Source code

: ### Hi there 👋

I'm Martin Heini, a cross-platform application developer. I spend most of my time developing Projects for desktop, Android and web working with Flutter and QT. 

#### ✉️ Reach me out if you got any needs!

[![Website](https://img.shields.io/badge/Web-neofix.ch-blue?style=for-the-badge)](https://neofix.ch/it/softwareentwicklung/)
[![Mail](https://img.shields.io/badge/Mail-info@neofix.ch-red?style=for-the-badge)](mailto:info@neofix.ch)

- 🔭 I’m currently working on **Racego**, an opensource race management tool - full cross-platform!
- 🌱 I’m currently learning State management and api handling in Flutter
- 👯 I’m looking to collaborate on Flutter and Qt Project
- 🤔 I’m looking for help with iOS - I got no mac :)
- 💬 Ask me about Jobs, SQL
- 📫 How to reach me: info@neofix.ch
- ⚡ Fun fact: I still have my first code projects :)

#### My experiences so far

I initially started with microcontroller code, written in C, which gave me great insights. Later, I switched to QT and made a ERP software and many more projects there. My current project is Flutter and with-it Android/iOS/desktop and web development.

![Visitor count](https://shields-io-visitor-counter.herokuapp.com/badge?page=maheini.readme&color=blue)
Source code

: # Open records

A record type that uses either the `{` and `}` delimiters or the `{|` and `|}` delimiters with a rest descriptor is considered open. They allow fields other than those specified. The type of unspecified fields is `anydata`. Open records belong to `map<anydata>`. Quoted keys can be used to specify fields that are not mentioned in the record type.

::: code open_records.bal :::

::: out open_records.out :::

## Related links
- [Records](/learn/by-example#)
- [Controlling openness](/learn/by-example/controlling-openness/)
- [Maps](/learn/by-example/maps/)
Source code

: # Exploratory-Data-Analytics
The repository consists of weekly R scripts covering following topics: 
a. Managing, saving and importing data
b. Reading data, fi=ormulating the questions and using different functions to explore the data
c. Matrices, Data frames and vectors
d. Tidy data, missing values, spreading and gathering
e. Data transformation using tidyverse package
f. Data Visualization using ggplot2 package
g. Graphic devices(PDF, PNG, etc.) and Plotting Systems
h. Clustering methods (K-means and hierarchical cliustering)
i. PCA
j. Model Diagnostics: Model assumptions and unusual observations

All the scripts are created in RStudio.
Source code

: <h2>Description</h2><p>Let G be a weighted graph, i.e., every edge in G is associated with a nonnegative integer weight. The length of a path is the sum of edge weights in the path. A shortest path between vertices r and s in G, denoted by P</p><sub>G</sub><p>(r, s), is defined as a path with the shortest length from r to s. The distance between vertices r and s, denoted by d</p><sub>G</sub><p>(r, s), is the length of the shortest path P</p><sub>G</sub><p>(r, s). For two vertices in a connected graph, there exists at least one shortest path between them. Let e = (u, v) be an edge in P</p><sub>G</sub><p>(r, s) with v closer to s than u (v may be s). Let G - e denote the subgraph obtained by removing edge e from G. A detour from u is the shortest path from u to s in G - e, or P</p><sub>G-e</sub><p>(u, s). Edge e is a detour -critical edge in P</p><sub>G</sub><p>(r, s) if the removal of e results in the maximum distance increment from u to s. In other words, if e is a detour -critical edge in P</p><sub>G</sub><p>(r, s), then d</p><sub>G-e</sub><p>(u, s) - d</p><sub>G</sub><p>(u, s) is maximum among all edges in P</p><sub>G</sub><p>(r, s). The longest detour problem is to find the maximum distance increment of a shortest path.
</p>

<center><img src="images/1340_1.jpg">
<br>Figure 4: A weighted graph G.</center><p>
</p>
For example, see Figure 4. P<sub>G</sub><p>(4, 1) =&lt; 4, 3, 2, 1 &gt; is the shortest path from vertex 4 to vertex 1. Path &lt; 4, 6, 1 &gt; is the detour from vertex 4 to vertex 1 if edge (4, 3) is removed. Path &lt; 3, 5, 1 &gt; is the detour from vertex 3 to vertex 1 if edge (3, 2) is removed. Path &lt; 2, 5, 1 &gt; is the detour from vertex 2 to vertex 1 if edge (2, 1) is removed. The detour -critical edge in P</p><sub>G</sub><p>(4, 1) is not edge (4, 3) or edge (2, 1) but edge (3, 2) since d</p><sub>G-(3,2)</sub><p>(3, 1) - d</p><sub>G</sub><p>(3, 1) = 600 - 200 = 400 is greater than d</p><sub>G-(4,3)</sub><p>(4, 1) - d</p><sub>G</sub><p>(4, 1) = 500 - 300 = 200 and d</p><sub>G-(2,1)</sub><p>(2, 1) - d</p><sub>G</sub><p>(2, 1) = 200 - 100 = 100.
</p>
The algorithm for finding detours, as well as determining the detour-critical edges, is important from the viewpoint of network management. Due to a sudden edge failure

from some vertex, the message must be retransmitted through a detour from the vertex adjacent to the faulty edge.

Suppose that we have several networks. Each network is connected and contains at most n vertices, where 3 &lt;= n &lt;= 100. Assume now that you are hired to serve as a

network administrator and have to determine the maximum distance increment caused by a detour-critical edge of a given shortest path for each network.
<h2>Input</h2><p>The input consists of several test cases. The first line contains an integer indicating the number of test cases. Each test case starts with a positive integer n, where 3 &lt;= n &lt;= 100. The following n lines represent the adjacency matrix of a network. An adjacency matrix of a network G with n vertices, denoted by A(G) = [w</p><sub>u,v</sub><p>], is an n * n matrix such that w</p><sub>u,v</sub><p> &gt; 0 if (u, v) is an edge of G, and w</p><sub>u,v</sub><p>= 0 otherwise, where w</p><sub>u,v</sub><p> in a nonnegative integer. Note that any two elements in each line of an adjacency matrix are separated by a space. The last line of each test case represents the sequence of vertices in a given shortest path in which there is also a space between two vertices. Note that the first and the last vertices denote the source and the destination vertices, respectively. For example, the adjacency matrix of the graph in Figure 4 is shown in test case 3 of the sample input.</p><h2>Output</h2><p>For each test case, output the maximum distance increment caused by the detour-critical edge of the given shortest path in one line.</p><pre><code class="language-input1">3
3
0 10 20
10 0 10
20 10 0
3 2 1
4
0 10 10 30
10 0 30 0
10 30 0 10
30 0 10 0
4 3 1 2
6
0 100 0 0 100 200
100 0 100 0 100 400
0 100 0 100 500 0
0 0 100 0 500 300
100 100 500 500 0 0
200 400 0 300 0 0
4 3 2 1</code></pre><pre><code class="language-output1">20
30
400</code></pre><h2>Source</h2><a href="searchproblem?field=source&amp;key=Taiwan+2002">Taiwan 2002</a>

* **WHAT YOU SHOULD DO**:
Repeat the whole listing, keeping every word exactly as it is.

* **EXPECTED ANSWER**:
Source code

: ### Hi there 👋

I'm Martin Heini, a cross-platform application developer. I spend most of my time developing Projects for desktop, Android and web working with Flutter and QT. 

#### ✉️ Reach me out if you got any needs!

[![Website](https://img.shields.io/badge/Web-neofix.ch-blue?style=for-the-badge)](https://neofix.ch/it/softwareentwicklung/)
[![Mail](https://img.shields.io/badge/Mail-info@neofix.ch-red?style=for-the-badge)](mailto:info@neofix.ch)

- 🔭 I’m currently working on **Racego**, an opensource race management tool - full cross-platform!
- 🌱 I’m currently learning State management and api handling in Flutter
- 👯 I’m looking to collaborate on Flutter and Qt Project
- 🤔 I’m looking for help with iOS - I got no mac :)
- 💬 Ask me about Jobs, SQL
- 📫 How to reach me: info@neofix.ch
- ⚡ Fun fact: I still have my first code projects :)

#### My experiences so far

I initially started with microcontroller code, written in C, which gave me great insights. Later, I switched to QT and made a ERP software and many more projects there. My current project is Flutter and with-it Android/iOS/desktop and web development.

![Visitor count](https://shields-io-visitor-counter.herokuapp.com/badge?page=maheini.readme&color=blue)
Source code

: # Open records

A record type that uses either the `{` and `}` delimiters or the `{|` and `|}` delimiters with a rest descriptor is considered open. They allow fields other than those specified. The type of unspecified fields is `anydata`. Open records belong to `map<anydata>`. Quoted keys can be used to specify fields that are not mentioned in the record type.

::: code open_records.bal :::

::: out open_records.out :::

## Related links
- [Records](/learn/by-example#)
- [Controlling openness](/learn/by-example/controlling-openness/)
- [Maps](/learn/by-example/maps/)
Source code

: # Exploratory-Data-Analytics
The repository consists of weekly R scripts covering following topics: 
a. Managing, saving and importing data
b. Reading data, fi=ormulating the questions and using different functions to explore the data
c. Matrices, Data frames and vectors
d. Tidy data, missing values, spreading and gathering
e. Data transformation using tidyverse package
f. Data Visualization using ggplot2 package
g. Graphic devices(PDF, PNG, etc.) and Plotting Systems
h. Clustering methods (K-means and hierarchical cliustering)
i. PCA
j. Model Diagnostics: Model assumptions and unusual observations

All the scripts are created in RStudio.
Source code

: <h2>Description</h2><p>Let G be a weighted graph, i.e., every edge in G is associated with a nonnegative integer weight. The length of a path is the sum of edge weights in the path. A shortest path between vertices r and s in G, denoted by P</p><sub>G</sub><p>(r, s), is defined as a path with the shortest length from r to s. The distance between vertices r and s, denoted by d</p><sub>G</sub><p>(r, s), is the length of the shortest path P</p><sub>G</sub><p>(r, s). For two vertices in a connected graph, there exists at least one shortest path between them. Let e = (u, v) be an edge in P</p><sub>G</sub><p>(r, s) with v closer to s than u (v may be s). Let G - e denote the subgraph obtained by removing edge e from G. A detour from u is the shortest path from u to s in G - e, or P</p><sub>G-e</sub><p>(u, s). Edge e is a detour -critical edge in P</p><sub>G</sub><p>(r, s) if the removal of e results in the maximum distance increment from u to s. In other words, if e is a detour -critical edge in P</p><sub>G</sub><p>(r, s), then d</p><sub>G-e</sub><p>(u, s) - d</p><sub>G</sub><p>(u, s) is maximum among all edges in P</p><sub>G</sub><p>(r, s). The longest detour problem is to find the maximum distance increment of a shortest path.
</p>

<center><img src="images/1340_1.jpg">
<br>Figure 4: A weighted graph G.</center><p>
</p>
For example, see Figure 4. P<sub>G</sub><p>(4, 1) =&lt; 4, 3, 2, 1 &gt; is the shortest path from vertex 4 to vertex 1. Path &lt; 4, 6, 1 &gt; is the detour from vertex 4 to vertex 1 if edge (4, 3) is removed. Path &lt; 3, 5, 1 &gt; is the detour from vertex 3 to vertex 1 if edge (3, 2) is removed. Path &lt; 2, 5, 1 &gt; is the detour from vertex 2 to vertex 1 if edge (2, 1) is removed. The detour -critical edge in P</p><sub>G</sub><p>(4, 1) is not edge (4, 3) or edge (2, 1) but edge (3, 2) since d</p><sub>G-(3,2)</sub><p>(3, 1) - d</p><sub>G</sub><p>(3, 1) = 600 - 200 = 400 is greater than d</p><sub>G-(4,3)</sub><p>(4, 1) - d</p><sub>G</sub><p>(4, 1) = 500 - 300 = 200 and d</p><sub>G-(2,1)</sub><p>(2, 1) - d</p><sub>G</sub><p>(2, 1) = 200 - 100 = 100.
</p>
The algorithm for finding detours, as well as determining the detour-critical edges, is important from the viewpoint of network management. Due to a sudden edge failure

from some vertex, the message must be retransmitted through a detour from the vertex adjacent to the faulty edge.

Suppose that we have several networks. Each network is connected and contains at most n vertices, where 3 &lt;= n &lt;= 100. Assume now that you are hired to serve as a

network administrator and have to determine the maximum distance increment caused by a detour-critical edge of a given shortest path for each network.
<h2>Input</h2><p>The input consists of several test cases. The first line contains an integer indicating the number of test cases. Each test case starts with a positive integer n, where 3 &lt;= n &lt;= 100. The following n lines represent the adjacency matrix of a network. An adjacency matrix of a network G with n vertices, denoted by A(G) = [w</p><sub>u,v</sub><p>], is an n * n matrix such that w</p><sub>u,v</sub><p> &gt; 0 if (u, v) is an edge of G, and w</p><sub>u,v</sub><p>= 0 otherwise, where w</p><sub>u,v</sub><p> in a nonnegative integer. Note that any two elements in each line of an adjacency matrix are separated by a space. The last line of each test case represents the sequence of vertices in a given shortest path in which there is also a space between two vertices. Note that the first and the last vertices denote the source and the destination vertices, respectively. For example, the adjacency matrix of the graph in Figure 4 is shown in test case 3 of the sample input.</p><h2>Output</h2><p>For each test case, output the maximum distance increment caused by the detour-critical edge of the given shortest path in one line.</p><pre><code class="language-input1">3
3
0 10 20
10 0 10
20 10 0
3 2 1
4
0 10 10 30
10 0 30 0
10 30 0 10
30 0 10 0
4 3 1 2
6
0 100 0 0 100 200
100 0 100 0 100 400
0 100 0 100 500 0
0 0 100 0 500 300
100 100 500 500 0 0
200 400 0 300 0 0
4 3 2 1</code></pre><pre><code class="language-output1">20
30
400</code></pre><h2>Source</h2><a href="searchproblem?field=source&amp;key=Taiwan+2002">Taiwan 2002</a>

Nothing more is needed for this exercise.